Now he faces the prospect of another season: roughly 100,000 miles of travel and more than 22 races through the year. There are short-circuit contests, which are grimy, one-night stands, and there are key world-title meets in 13 countries.

Interest in the sport is wild. Crowds of more than 300,000 attend the East German Grand Prix at Sachsenring, which, in attendance at least, makes it a sort of Red Indy. At Assen in The Netherlands the roar of the big machines draws crowds up to 200,000, and in the Isle of Man they take over the place.

And Super Italian has started fast for another title. At the Modena opener this spring he set a new lap record of 79.86 mph, but after misfiring finished ninth. He won Riccione, setting a new record average speed of 77.78 mph; won Cervia; and, hunched over the gas tank of his red-and-gray No. 1 Agusta, blew everybody off at Cesenatico. Hailwood's old lap record was an impressive 88.10 mph. Agostini made it 94.72 mph.

He has not, at this writing, "made the fall," as he puts it. He would like to put in a season without the three crashes, if it is all the same to everyone else.

He folds the black leather suit carefully and puts it back into the Porsche and heads off for the next meet. They are mostly in small towns and on unkempt tracks, and the people who attend are solidly working-class. They wear the same dull gray sweaters under their coats; the coat and pants never match. No matter. They know solid terror when they see it, and they understand the sensible insanity of it all.

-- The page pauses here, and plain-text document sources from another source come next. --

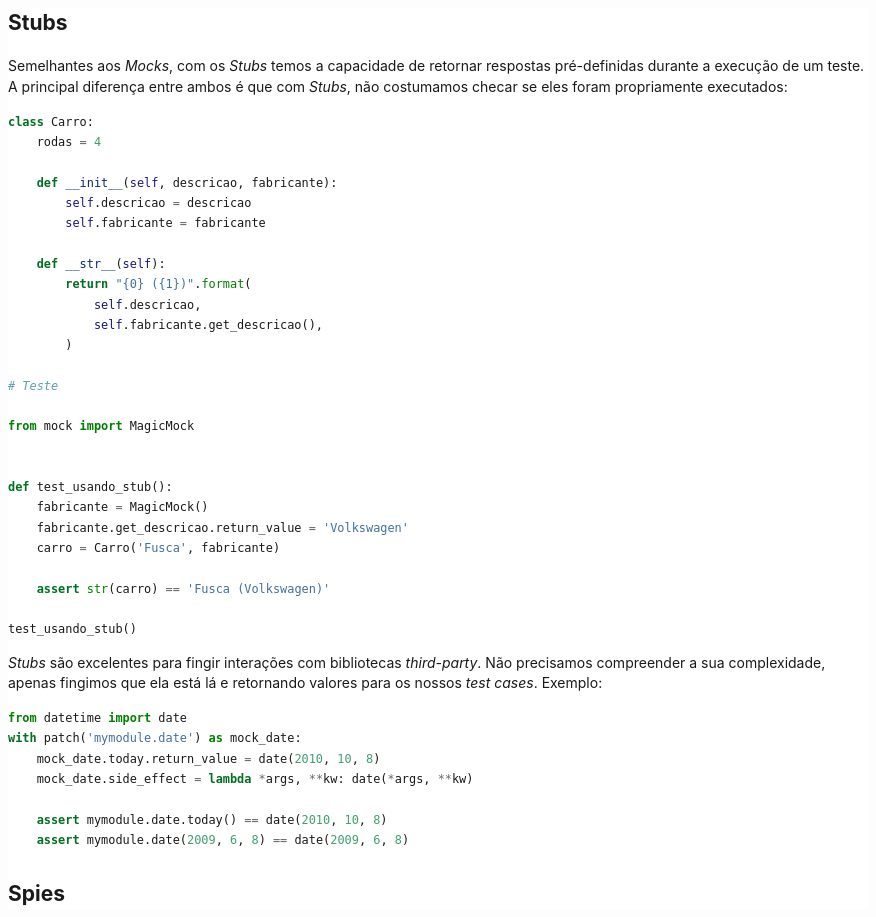 ## Stubs

Semelhantes aos _Mocks_, com os _Stubs_ temos a capacidade de retornar
respostas pré-definidas durante a execução de um teste. A principal diferença
entre ambos é que com _Stubs_, não costumamos checar se eles foram propriamente
executados:

```python
class Carro:
    rodas = 4

    def __init__(self, descricao, fabricante):
        self.descricao = descricao
        self.fabricante = fabricante

    def __str__(self):
        return "{0} ({1})".format(
            self.descricao,
            self.fabricante.get_descricao(),
        )

# Teste

from mock import MagicMock


def test_usando_stub():
    fabricante = MagicMock()
    fabricante.get_descricao.return_value = 'Volkswagen'
    carro = Carro('Fusca', fabricante)

    assert str(carro) == 'Fusca (Volkswagen)'

test_usando_stub()
```

_Stubs_ são excelentes para fingir interações com bibliotecas _third-party_. Não
precisamos compreender a sua complexidade, apenas fingimos que ela está lá e
retornando valores para os nossos _test cases_. Exemplo:

```python
from datetime import date
with patch('mymodule.date') as mock_date:
    mock_date.today.return_value = date(2010, 10, 8)
    mock_date.side_effect = lambda *args, **kw: date(*args, **kw)

    assert mymodule.date.today() == date(2010, 10, 8)
    assert mymodule.date(2009, 6, 8) == date(2009, 6, 8)
```

## Spies
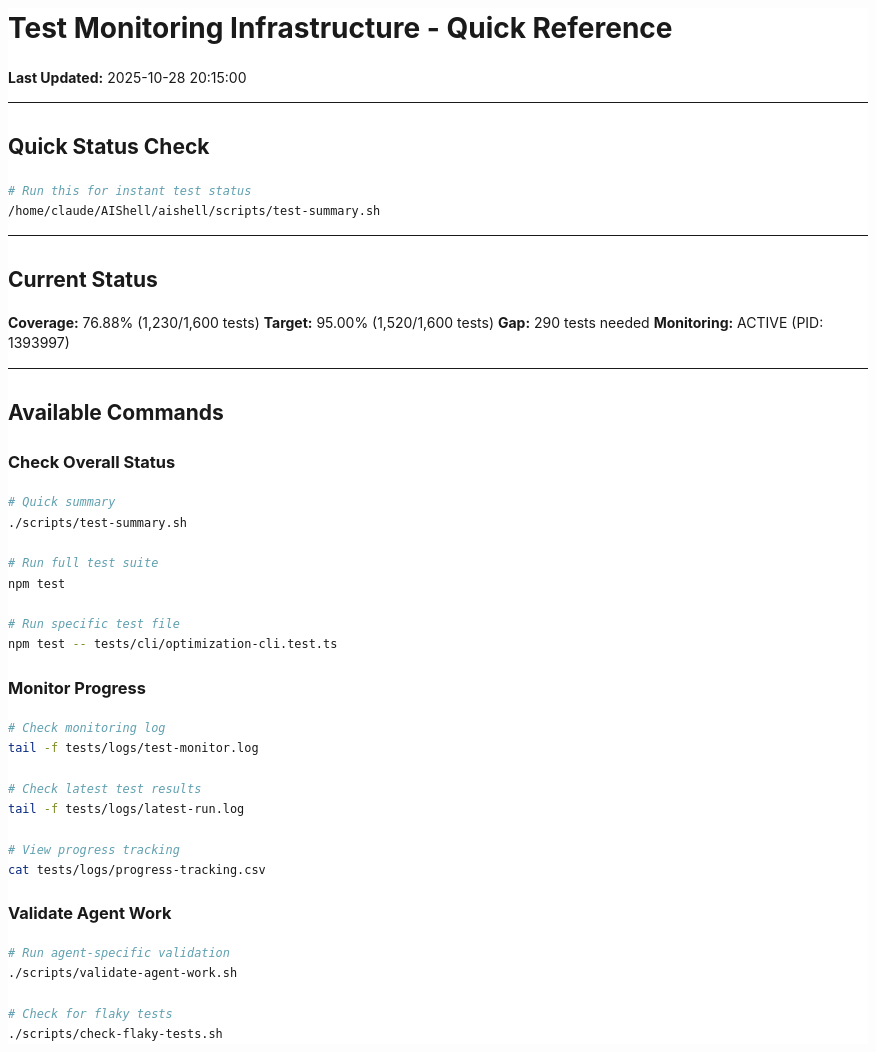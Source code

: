 # Test Monitoring Infrastructure - Quick Reference

**Last Updated:** 2025-10-28 20:15:00

---

## Quick Status Check

```bash
# Run this for instant test status
/home/claude/AIShell/aishell/scripts/test-summary.sh
```

---

## Current Status

**Coverage:** 76.88% (1,230/1,600 tests)
**Target:** 95.00% (1,520/1,600 tests)
**Gap:** 290 tests needed
**Monitoring:** ACTIVE (PID: 1393997)

---

## Available Commands

### Check Overall Status
```bash
# Quick summary
./scripts/test-summary.sh

# Run full test suite
npm test

# Run specific test file
npm test -- tests/cli/optimization-cli.test.ts
```

### Monitor Progress
```bash
# Check monitoring log
tail -f tests/logs/test-monitor.log

# Check latest test results
tail -f tests/logs/latest-run.log

# View progress tracking
cat tests/logs/progress-tracking.csv
```

### Validate Agent Work
```bash
# Run agent-specific validation
./scripts/validate-agent-work.sh

# Check for flaky tests
./scripts/check-flaky-tests.sh
```
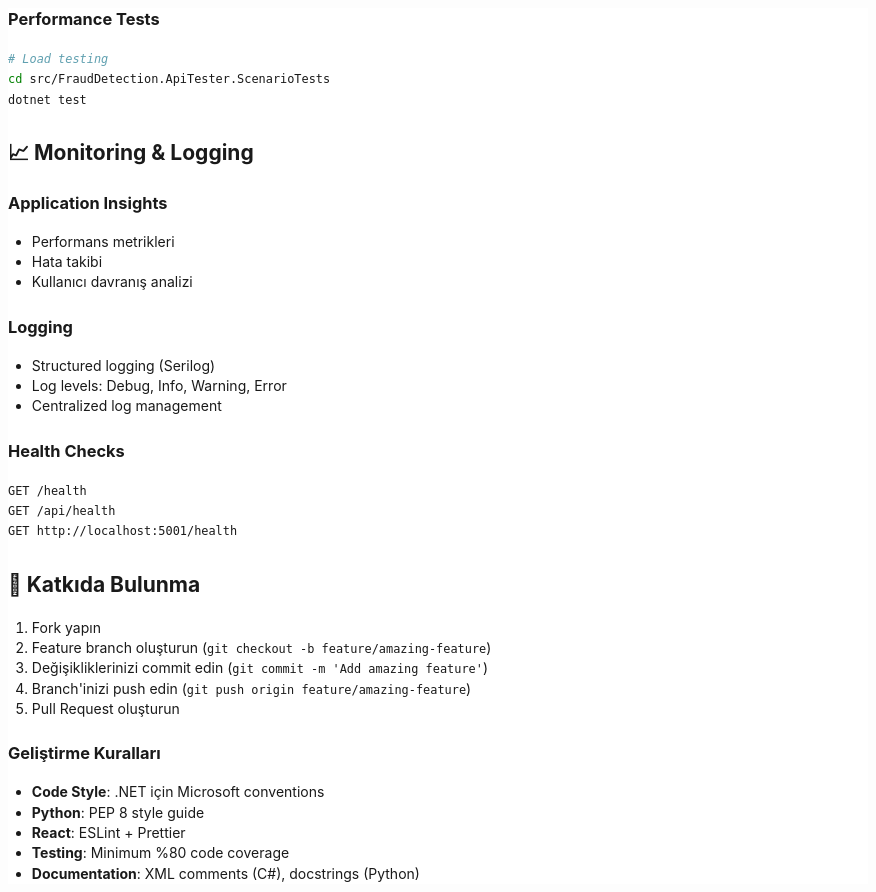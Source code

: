 ### Performance Tests

```bash
# Load testing
cd src/FraudDetection.ApiTester.ScenarioTests
dotnet test
```

## 📈 Monitoring & Logging

### Application Insights
- Performans metrikleri
- Hata takibi
- Kullanıcı davranış analizi

### Logging
- Structured logging (Serilog)
- Log levels: Debug, Info, Warning, Error
- Centralized log management

### Health Checks
```http
GET /health
GET /api/health
GET http://localhost:5001/health
```

## 🤝 Katkıda Bulunma

1. Fork yapın
2. Feature branch oluşturun (`git checkout -b feature/amazing-feature`)
3. Değişikliklerinizi commit edin (`git commit -m 'Add amazing feature'`)
4. Branch'inizi push edin (`git push origin feature/amazing-feature`)
5. Pull Request oluşturun

### Geliştirme Kuralları

- **Code Style**: .NET için Microsoft conventions
- **Python**: PEP 8 style guide
- **React**: ESLint + Prettier
- **Testing**: Minimum %80 code coverage
- **Documentation**: XML comments (C#), docstrings (Python)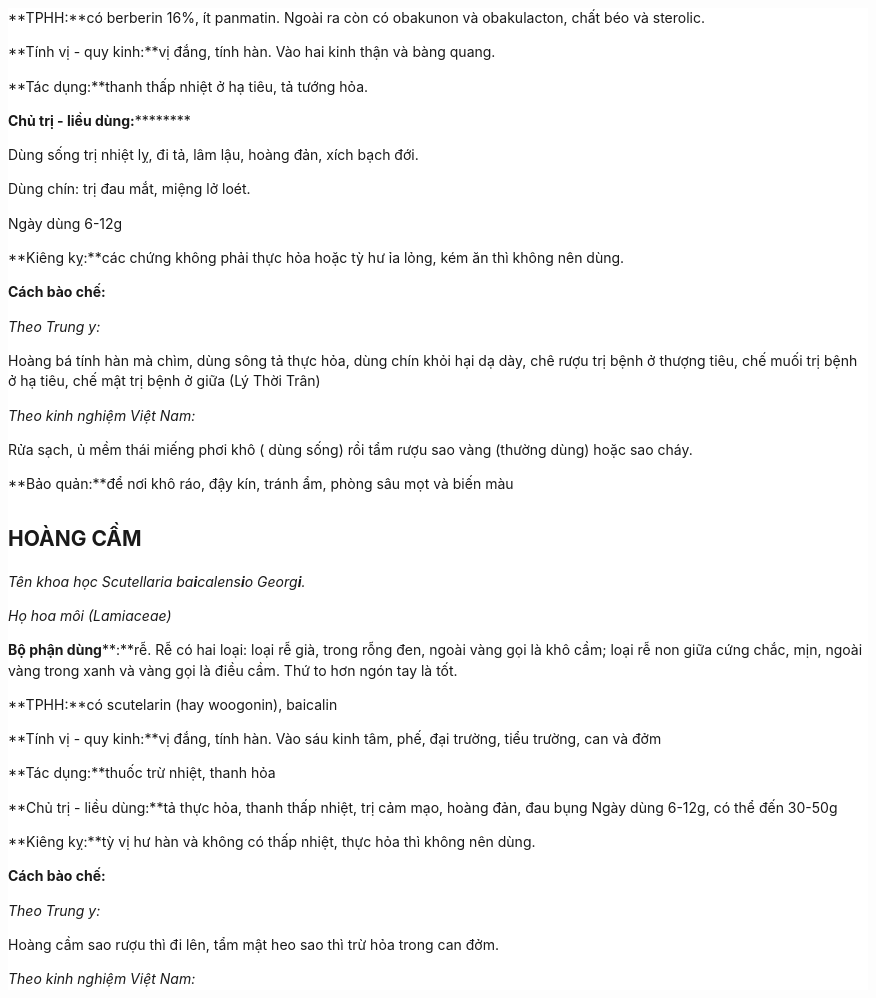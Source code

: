 **TPHH:**có berberin 16%, ít panmatin. Ngoài ra còn có obakunon và obakulacton, chất béo và sterolic.

**Tính vị - quy kinh:**vị đắng, tính hàn. Vào hai kinh thận và bàng quang.

**Tác dụng:**thanh thấp nhiệt ở hạ tiêu, tả tướng hỏa.

**Chủ trị - liều dùng:**********

Dùng sống trị nhiệt lỵ, đi tả, lâm lậu, hoàng đản, xích bạch đới.

Dùng chín: trị đau mắt, miệng lở loét.

Ngày dùng 6-12g

**Kiêng kỵ:**các chứng không phải thực hỏa hoặc tỳ hư ỉa lỏng, kém ăn thì không nên dùng.

**Cách bào chế:**

*Theo Trung y:*

Hoàng bá tính hàn mà chìm, dùng sông tả thực hỏa, dùng chín khỏi hại dạ dày, chê rượu trị bệnh ở thượng tiêu, chế muối trị bệnh ở hạ tiêu, chế mật trị bệnh ở giữa (Lý Thời Trân)

*Theo kinh nghiệm Việt Nam:*

Rửa sạch, ủ mềm thái miếng phơi khô ( dùng sống) rồi tẩm rượu sao vàng (thường dùng) hoặc sao cháy.

**Bảo quản:**để nơi khô ráo, đậy kín, tránh ẩm, phòng sâu mọt và biến màu





## HOÀNG CẦM


*Tên khoa học Scutellaria ba**i**calens**i**o Georg**i**.*

*Họ hoa môi (Lamiaceae)*

**Bộ phận dùng****:**rễ. Rễ có hai loại: loại rễ già, trong rỗng đen, ngoài vàng gọi là khô cầm; loại rễ non giữa cứng chắc, mịn, ngoài vàng trong xanh và vàng gọi là điều cầm. Thứ to hơn ngón tay là tốt.

**TPHH:**có scutelarin (hay woogonin), baicalin

**Tính vị - quy kinh:**vị đắng, tính hàn. Vào sáu kinh tâm, phế, đại trường, tiểu trường, can và đởm

**Tác dụng:**thuốc trừ nhiệt, thanh hỏa

**Chủ trị - liều dùng:**tả thực hỏa, thanh thấp nhiệt, trị cảm mạo, hoàng đản, đau bụng Ngày dùng 6-12g, có thể đến 30-50g

**Kiêng kỵ:**tỳ vị hư hàn và không có thấp nhiệt, thực hỏa thì không nên dùng.

**Cách bào chế:**

*Theo Trung y:*

Hoàng cầm sao rượu thì đi lên, tẩm mật heo sao thì trừ hỏa trong can đởm.

*Theo kinh nghiệm Việt Nam:*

Chiesa stands and watches Agostini pull away. "He is simpatico to everybody, to the world," he says, sighing. "What a figure of a man in that tight black suit, no? What a brave one he is to ride with death from now until September. He makes much money now and he has a fine watch and ring and big trophies in Signor Agusta's office. Life is very fast when you are 24 and so handsome you break hearts...."

The car turned the corner past the guards and was swallowed up in the fog.

"Ah, yes," said Chiesa. "He wants to do everything he can—while he can. Now all summer, in little towns all over Europe, the young secretaries look out the window when they see that yellow Porsche coming and they say, 'Ahhh, Agostini's back in town!' "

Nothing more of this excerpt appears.